Find the word "crumbs" in the listing. Copy out each line where it occurs.
┏━━
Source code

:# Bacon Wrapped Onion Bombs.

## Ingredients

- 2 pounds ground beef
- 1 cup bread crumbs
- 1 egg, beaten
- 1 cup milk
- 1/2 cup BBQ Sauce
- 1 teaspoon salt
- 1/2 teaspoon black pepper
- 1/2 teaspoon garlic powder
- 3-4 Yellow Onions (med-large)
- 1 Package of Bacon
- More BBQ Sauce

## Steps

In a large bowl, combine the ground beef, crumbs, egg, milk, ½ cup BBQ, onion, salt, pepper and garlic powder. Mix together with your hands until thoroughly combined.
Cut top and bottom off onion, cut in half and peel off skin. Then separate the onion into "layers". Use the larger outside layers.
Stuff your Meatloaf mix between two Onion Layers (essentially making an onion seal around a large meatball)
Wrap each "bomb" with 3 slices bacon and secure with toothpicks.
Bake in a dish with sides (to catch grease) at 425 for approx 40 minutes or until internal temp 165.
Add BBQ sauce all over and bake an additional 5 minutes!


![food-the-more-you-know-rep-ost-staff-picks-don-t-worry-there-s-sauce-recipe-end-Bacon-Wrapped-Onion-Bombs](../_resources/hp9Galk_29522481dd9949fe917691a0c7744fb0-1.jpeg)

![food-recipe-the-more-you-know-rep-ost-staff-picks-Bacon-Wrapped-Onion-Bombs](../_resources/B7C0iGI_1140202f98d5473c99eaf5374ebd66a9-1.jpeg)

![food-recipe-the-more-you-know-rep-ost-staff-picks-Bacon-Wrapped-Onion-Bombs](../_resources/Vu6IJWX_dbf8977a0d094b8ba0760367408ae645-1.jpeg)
┗━━
* Answer space
- 1 cup bread crumbs
In a large bowl, combine the ground beef, crumbs, egg, milk, ½ cup BBQ, onion, salt, pepper and garlic powder. Mix together with your hands until thoroughly combined.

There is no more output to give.